[WHAT TO DO] Answer with a number only: how many lines of the entries below contain the word "each"?

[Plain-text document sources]
== Segment start ==

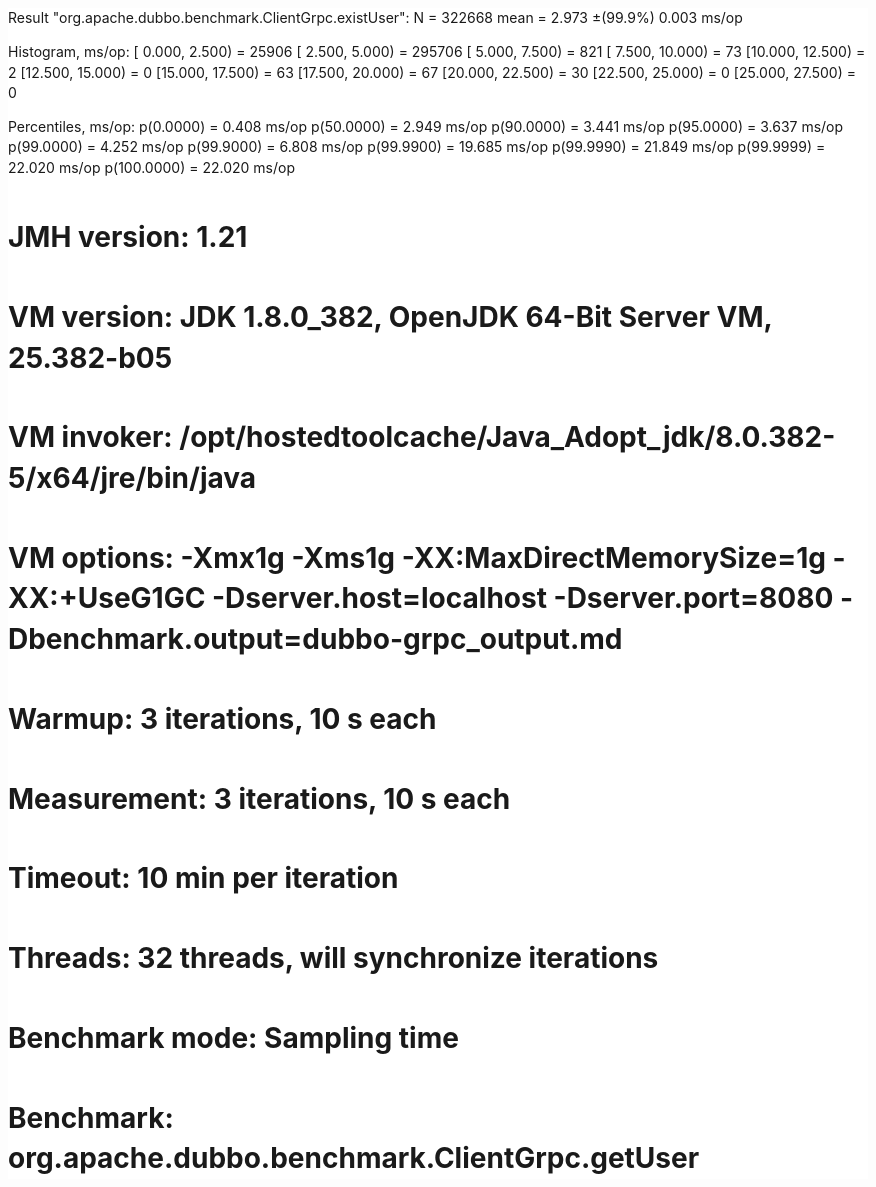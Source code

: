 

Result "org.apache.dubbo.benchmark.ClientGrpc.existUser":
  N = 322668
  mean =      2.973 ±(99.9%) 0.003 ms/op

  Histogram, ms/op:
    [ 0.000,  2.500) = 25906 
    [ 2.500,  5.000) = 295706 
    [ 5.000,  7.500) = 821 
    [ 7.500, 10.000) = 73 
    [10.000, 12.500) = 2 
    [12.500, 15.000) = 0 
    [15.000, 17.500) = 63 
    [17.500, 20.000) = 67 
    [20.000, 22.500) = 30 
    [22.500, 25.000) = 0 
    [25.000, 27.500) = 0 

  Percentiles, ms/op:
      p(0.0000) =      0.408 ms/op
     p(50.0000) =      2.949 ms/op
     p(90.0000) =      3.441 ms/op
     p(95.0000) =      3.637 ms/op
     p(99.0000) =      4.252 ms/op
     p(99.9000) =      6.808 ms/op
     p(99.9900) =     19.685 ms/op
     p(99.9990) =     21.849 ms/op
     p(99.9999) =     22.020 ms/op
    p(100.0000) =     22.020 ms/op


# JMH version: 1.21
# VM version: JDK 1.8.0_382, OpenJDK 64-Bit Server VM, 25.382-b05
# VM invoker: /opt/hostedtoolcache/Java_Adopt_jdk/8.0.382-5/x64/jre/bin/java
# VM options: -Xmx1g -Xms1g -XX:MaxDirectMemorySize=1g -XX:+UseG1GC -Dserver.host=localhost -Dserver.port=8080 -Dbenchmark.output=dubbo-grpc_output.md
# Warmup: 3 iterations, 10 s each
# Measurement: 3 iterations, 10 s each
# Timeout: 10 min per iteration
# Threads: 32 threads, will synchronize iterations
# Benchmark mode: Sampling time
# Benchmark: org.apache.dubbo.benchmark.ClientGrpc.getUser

== Segment end ==

[SOLUTION] 2